No caso do criadazgo, muitas pessoas acreditam que é uma maneira de fazer o bem a uma criança. No Parlamento também há figuras que acreditam que, em qualquer caso, é uma situação que deve ser reformada, mas não eliminada. Quando, há uma década, a Global Infância lançou uma campanha destinada a receber as famílias para se conscientizarem de que os "criaditos" tinham que ir à escola e tinham que ter os mesmos direitos que os filhos da casa, a resposta não foi favorável. Muitas famílias deixaram de querer as crianças devido à possibilidade de serem supervisionadas.
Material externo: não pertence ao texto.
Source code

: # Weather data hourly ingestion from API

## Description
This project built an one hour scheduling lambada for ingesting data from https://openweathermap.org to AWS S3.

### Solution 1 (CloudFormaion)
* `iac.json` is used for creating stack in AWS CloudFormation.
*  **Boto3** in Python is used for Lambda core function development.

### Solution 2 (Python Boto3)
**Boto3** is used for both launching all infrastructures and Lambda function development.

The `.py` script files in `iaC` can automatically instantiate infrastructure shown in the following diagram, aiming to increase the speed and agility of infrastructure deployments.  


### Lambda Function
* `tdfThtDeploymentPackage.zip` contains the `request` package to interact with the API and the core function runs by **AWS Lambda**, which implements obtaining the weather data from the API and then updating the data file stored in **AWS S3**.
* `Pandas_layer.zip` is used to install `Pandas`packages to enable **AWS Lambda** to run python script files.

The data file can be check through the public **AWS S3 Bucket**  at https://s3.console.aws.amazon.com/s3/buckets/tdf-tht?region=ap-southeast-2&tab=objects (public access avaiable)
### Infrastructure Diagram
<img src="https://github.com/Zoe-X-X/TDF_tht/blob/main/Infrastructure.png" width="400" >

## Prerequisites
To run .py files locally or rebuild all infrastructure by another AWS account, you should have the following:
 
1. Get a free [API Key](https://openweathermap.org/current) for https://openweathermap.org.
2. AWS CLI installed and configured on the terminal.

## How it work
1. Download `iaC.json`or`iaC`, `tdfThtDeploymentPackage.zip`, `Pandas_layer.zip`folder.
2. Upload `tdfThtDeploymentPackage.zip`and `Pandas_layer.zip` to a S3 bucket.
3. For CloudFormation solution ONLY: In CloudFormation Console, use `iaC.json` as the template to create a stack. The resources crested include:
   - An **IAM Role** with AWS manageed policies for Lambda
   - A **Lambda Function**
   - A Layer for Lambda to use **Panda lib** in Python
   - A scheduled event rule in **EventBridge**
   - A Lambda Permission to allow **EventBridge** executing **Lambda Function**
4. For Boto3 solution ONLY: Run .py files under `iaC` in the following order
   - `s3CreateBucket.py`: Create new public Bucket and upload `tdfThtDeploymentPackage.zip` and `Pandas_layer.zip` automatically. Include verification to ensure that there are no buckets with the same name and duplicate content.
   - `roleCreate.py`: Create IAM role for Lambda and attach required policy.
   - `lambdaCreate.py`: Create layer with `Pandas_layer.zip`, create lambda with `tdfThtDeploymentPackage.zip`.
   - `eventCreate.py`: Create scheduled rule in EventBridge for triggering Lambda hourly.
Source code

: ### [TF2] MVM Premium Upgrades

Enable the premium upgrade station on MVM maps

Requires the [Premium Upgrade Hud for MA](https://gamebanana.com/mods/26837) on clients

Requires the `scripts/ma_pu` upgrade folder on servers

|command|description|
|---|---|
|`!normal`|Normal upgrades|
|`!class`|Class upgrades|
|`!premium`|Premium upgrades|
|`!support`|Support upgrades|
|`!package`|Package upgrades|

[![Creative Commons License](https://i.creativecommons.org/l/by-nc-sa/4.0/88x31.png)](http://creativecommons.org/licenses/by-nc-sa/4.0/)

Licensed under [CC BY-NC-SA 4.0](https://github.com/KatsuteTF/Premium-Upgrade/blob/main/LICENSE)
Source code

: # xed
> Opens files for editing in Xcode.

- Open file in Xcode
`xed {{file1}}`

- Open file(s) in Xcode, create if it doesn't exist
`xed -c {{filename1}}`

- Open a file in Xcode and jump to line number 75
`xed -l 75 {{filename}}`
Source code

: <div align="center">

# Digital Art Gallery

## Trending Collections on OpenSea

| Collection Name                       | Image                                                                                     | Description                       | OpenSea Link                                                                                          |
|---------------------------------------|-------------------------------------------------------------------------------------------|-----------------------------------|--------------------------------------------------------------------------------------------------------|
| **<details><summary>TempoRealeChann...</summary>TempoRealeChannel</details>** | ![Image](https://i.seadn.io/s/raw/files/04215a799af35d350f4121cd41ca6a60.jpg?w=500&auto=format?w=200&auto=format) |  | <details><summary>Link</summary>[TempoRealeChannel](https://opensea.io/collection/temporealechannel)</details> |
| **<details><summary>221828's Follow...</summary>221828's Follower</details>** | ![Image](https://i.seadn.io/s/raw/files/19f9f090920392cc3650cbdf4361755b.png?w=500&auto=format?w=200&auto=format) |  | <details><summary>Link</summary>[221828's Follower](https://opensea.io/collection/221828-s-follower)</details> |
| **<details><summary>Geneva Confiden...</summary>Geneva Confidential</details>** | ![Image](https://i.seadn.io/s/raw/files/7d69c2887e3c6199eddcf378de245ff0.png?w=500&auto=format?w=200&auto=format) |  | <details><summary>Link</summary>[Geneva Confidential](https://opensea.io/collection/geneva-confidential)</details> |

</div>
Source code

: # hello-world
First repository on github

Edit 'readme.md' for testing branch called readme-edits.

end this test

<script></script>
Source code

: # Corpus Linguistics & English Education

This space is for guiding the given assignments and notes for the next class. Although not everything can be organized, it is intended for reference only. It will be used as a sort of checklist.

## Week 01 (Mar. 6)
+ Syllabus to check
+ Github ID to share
"O Estado e a sociedade devem trabalhar para apoiar as crianças que continuam a sua família e para garantir a reintegração familiar o mais rapidamente possível. Se isso não for possível, então há formas de adoção, mas a solução não é a criadazgo ", avalia o representante da UNICEF no Paraguai.” A mudança social que procuramos vai não ser dada somente através de uma lei que pune determinado comportamento, mas por meio de políticas públicas que ajudam a capacitar as pessoas a sair da pobreza e ter os seus direitos. Temos de criar as condições necessárias para que a criança não seja separada de sua família de origem”, disse ele.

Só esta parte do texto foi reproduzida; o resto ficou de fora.